Question

Find an isomorphism from the additive group Z6 to the multiplicative group G = {[a] is in Z7|[a] does not equal 0}. Click for picture.

Answer 1

\[Z _{6}, G={[a] \in Z _{7} | [a] \neq 0}\]

Answer 2

Is \(G\) just the group of all positive integers that are not multiples of \(7\)?

Answer 3

Thats the example from the book. I am not sure of anything else.

Answer 4

How about \(\phi:\mathbb{Z}_6^+\to\mathbb{Z}_7^\times\) s.t \(\phi\left([x]_7\right)=[2]^x_7\)?

Answer 5

$$\phi(x+y)=[2]_7^{x+y}=[2]_7^x\cdot[2]_7^y=\phi(x)\cdot\phi(y)$$

Answer 6

Though I'm not sure if it's bijective...

Answer 7

I do not understand any of that. How I have is it is how it is written.

Answer 8

Do you know what a group isomorphism is? It's a bijective homomorphism between two groups -- i.e. it shows they have the same underlying structure.

Answer 9

Yes

Answer 10

So then we're looking for an isomorphism between addition on some group of integers with multiplication on another group of integers; the obvious operation that comes to mind is exponentiation, since \(e^x\cdot e^y=e^{x+y}\).

Answer 11

ok

Answer 12

Now we just consider something like \([3]_7^x,\forall x\in G\):$$\phi([0]_6)=[3]_7^0=[1]_7\\\phi([1]_6)=[3]_7^1=[3]_7\\\phi([2]_6)=[3]_7^2=[2]_7\\\phi([3]_6)=[3]_7^3=[6]_7\\\phi([4]_6)=[3]_7^4=[4]_7\\\phi([5]_6)=[3]_7^5=[5]_7$$ so it is indeed a bijection!
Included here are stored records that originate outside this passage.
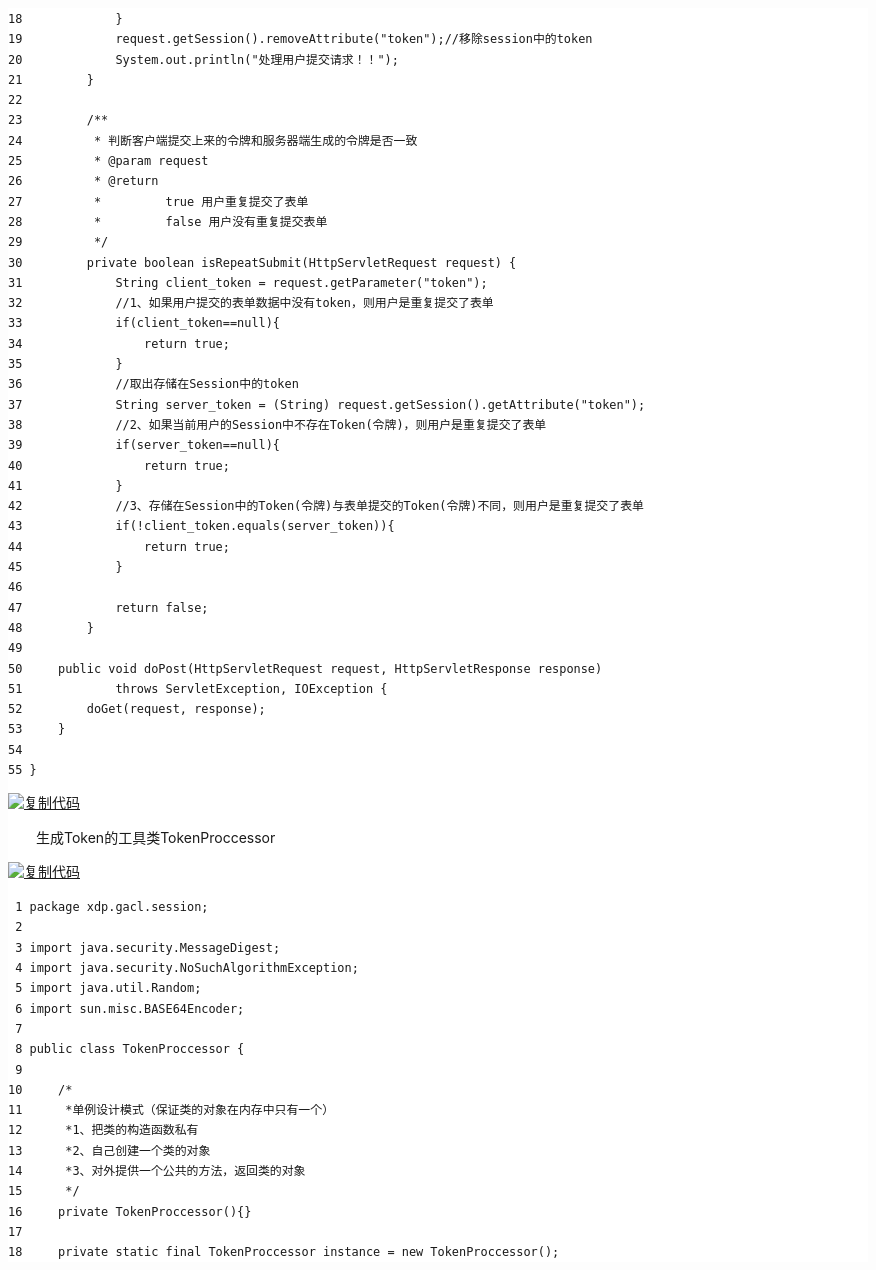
 ```
18             }
19             request.getSession().removeAttribute("token");//移除session中的token
20             System.out.println("处理用户提交请求！！");
21         }
22         
23         /**
24          * 判断客户端提交上来的令牌和服务器端生成的令牌是否一致
25          * @param request
26          * @return 
27          *         true 用户重复提交了表单 
28          *         false 用户没有重复提交表单
29          */
30         private boolean isRepeatSubmit(HttpServletRequest request) {
31             String client_token = request.getParameter("token");
32             //1、如果用户提交的表单数据中没有token，则用户是重复提交了表单
33             if(client_token==null){
34                 return true;
35             }
36             //取出存储在Session中的token
37             String server_token = (String) request.getSession().getAttribute("token");
38             //2、如果当前用户的Session中不存在Token(令牌)，则用户是重复提交了表单
39             if(server_token==null){
40                 return true;
41             }
42             //3、存储在Session中的Token(令牌)与表单提交的Token(令牌)不同，则用户是重复提交了表单
43             if(!client_token.equals(server_token)){
44                 return true;
45             }
46             
47             return false;
48         }
49 
50     public void doPost(HttpServletRequest request, HttpServletResponse response)
51             throws ServletException, IOException {
52         doGet(request, response);
53     }
54 
55 }
```

[![复制代码](https://common.cnblogs.com/images/copycode.gif)](javascript:void(0);)

　　生成Token的工具类TokenProccessor

[![复制代码](https://common.cnblogs.com/images/copycode.gif)](javascript:void(0);)

```
 1 package xdp.gacl.session;
 2 
 3 import java.security.MessageDigest;
 4 import java.security.NoSuchAlgorithmException;
 5 import java.util.Random;
 6 import sun.misc.BASE64Encoder;
 7 
 8 public class TokenProccessor {
 9 
10     /*
11      *单例设计模式（保证类的对象在内存中只有一个）
12      *1、把类的构造函数私有
13      *2、自己创建一个类的对象
14      *3、对外提供一个公共的方法，返回类的对象
15      */
16     private TokenProccessor(){}
17     
18     private static final TokenProccessor instance = new TokenProccessor();
```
\(\phi:\mathbb{Z}_6^+\to G\) is bijective as demonstrated above; every \([x]_6\in\mathbb{Z}_6^+\) has a corresponding unique \(\phi([x]_6)\in G\), and every \([x]_7\in G\) has a corresponding unique \(\phi^{-1}([x]_7)\in\mathbb{Z}_6^+\)

Answer 13

Okay so that would prove that this a part of the group?

Answer 14

it's clearly a homomorphism, too, since $$\phi([x]_6+[y]_6)=\phi([x+y]_6)=[3]_7^{x+y}=[3]_7^x\cdot[3]_7^y=\phi([x]_6)\cdot\phi([y]_6)$$

Answer 15

$$\phi([x]_6)=[5]_7^x$$ works as well.